Unique cloze words - statistics that would be especially useful to me

alanf_us · December 4, 2020, 11:19pm

Statistics that would be especially useful to me would refer to unique cloze words (see end of post for what I mean by “words”):

How many unique cloze words remain in this category?
How many unique cloze words have I encountered (“played”) in this category?
How many unique cloze words have I mastered in this category?
How many unique cloze words have I encountered (“played”) overall?
How many unique cloze words have I mastered overall?

This information would be more useful to me than how many sentences I’ve played. For instance, the Russian grammatical category “Adverbs of Place and Direction” contains 506 sentences, but only about a dozen unique cloze words (здесь, тут, там, куда, туда, сюда, откуда, оттуда, отсюда, где, and maybe one or two more). After I’ve seen every word five times or so, there’s nothing more to learn. On the sentence/category construction side (meaning Mike and whatever team is working with him), if the number of unique cloze words were used to determine how many sentences should go into a category, we could have the category sizes make more sense. On the player side, if I knew that I had already seen all the unique words in a category, I could go on to a new category. I would also love it if there were a way to prioritize sentences with cloze words I hadn’t seen before so that they would show up sooner. (Hopefully, these would be genuine words in the language, rather than unassimilated foreign names.)

Unique words would also be a good way to determine how much vocabulary I’ve been exposed to overall, if I’m looking for a way to quantify my progress. I’d much rather know that than how many sentences I’ve played or mastered.

As for how I’m defining “words”, it could mean “word forms” (where “walk”, “walks”, and “walking” would count separately) or “stemmed/lemmatized words” (where they would be treated the same). Of the two, stemmed/lemmatized would be more interesting to me, but I suspect much harder to count.

LuciusVorenusX · December 5, 2020, 12:23am

I can see some utility in that, especially in some collection types. There are a few issues that may be encountered, though, such as:

Words that are identically spelt, but which have multiple meanings. I don’t know what Russian is like with that, but I know that some languages are worse than others in this respect. {Glares in the general direction of English.}
Context. In Italian I have some collections, both built in and custom, of a couple of dozen unique words. Nice, short little words. However those couple of dozen words appear in literally hundreds of my reviews every week. The words themselves I know by heart. It’s the context of the words that matters. Which words? {Deep breath, hissing voice…} Prepositionssssss. Italian is an absolute sod when it comes to the consistency (or the lack thereof) of prepositions. (Just like English to be honest, though native English speakers don’t notice it as much, just as native Italian speakers won’t (until they try to learn English.) Although I have long since mastered the unique words, what I haven’t mastered, and which Just. Won’t. Stick. (so far) is the context in which to use them. I’m aware that for the purposes of communicating nobody in Firenze is going to care if I say “alla” when I should say “sulla” or “nella”, but my objective is to NOT have a native speaker roll their eyes and think “uno straniero…” (Which is why I’ll continue doing them until I get zero errors and have the usages drilled into my memory.) In cases like that knowing the unique word count won’t necessarily help, though it won’t do any harm either. In collections of “common” nouns or verbs it could well be very useful.
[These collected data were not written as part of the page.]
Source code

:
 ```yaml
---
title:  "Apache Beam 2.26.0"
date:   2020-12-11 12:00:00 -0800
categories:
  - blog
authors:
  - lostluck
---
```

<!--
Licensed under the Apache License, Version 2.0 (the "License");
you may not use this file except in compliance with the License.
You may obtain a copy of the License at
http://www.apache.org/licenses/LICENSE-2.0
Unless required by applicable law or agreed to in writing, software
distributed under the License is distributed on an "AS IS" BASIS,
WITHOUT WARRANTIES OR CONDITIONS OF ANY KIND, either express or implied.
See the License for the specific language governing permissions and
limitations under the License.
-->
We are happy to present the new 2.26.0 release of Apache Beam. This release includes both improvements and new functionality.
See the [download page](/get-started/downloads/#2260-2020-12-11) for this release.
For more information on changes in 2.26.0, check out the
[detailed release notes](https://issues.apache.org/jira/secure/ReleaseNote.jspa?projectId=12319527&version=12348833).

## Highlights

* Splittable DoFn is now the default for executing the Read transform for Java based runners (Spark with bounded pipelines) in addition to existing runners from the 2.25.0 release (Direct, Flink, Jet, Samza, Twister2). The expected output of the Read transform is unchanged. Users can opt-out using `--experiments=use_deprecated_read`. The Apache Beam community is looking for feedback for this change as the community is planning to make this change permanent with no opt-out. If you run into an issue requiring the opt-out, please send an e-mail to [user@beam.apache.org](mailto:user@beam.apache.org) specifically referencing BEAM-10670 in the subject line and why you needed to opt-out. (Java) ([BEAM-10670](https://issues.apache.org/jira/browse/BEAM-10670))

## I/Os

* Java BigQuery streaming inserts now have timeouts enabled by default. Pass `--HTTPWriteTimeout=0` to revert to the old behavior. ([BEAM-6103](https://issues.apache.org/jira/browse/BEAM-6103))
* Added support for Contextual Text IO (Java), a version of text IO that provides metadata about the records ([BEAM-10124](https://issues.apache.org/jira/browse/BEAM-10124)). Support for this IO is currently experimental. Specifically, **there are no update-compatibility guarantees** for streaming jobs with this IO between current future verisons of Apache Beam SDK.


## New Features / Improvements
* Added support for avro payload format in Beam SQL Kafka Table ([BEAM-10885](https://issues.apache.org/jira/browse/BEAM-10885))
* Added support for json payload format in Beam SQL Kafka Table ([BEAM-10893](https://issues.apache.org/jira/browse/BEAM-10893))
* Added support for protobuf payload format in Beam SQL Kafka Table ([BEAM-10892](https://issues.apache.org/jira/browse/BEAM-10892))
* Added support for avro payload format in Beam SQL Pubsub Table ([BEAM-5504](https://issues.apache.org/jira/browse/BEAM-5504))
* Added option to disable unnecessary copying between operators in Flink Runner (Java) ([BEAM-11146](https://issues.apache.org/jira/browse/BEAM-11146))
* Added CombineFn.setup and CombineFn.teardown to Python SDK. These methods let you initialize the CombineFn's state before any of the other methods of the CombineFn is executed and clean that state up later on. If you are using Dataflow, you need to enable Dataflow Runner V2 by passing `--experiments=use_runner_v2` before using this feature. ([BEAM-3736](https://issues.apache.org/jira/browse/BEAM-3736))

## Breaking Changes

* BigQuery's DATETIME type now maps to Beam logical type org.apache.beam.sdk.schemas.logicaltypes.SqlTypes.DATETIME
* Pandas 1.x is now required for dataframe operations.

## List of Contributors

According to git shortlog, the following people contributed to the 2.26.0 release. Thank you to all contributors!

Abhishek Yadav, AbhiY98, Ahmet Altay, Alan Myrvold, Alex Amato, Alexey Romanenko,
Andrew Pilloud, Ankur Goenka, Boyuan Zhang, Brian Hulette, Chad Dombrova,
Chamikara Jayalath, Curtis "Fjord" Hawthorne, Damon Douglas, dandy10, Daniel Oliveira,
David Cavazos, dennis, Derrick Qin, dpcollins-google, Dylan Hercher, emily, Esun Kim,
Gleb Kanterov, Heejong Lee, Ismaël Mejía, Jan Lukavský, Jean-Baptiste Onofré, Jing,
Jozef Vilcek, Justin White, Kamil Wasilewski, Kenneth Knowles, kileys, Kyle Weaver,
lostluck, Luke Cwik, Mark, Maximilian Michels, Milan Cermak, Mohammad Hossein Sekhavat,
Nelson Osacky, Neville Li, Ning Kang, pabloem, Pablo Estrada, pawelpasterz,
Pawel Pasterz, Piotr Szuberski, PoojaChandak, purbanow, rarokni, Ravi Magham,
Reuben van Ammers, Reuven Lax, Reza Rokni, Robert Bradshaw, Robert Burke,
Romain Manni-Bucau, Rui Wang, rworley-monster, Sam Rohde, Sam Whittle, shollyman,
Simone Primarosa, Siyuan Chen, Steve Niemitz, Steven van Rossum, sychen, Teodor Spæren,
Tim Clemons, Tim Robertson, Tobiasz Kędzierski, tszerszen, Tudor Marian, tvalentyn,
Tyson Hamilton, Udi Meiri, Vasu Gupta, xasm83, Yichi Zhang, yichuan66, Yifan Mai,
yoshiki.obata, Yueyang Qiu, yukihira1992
Agreed. In Italian and English verb roots are relatively regular, if you squint and tilt your head at just the right angle. I don’t know what Russian is like in that regard. German… well there’s sort of a pattern, maybe? Sometimes? Other languages, I don’t even want to think about.

alanf_us · December 5, 2020, 4:02pm

You make a good point: unique word count is a more useful metric for some collection types than others. But I still think that I would profit from knowing how many unique words I’ve encountered on the whole, even if that statistic doesn’t tell me everything.

I’m aware of stemmers for most European languages and a few Semitic ones. I’m not sure whether they make sense for East Asian languages.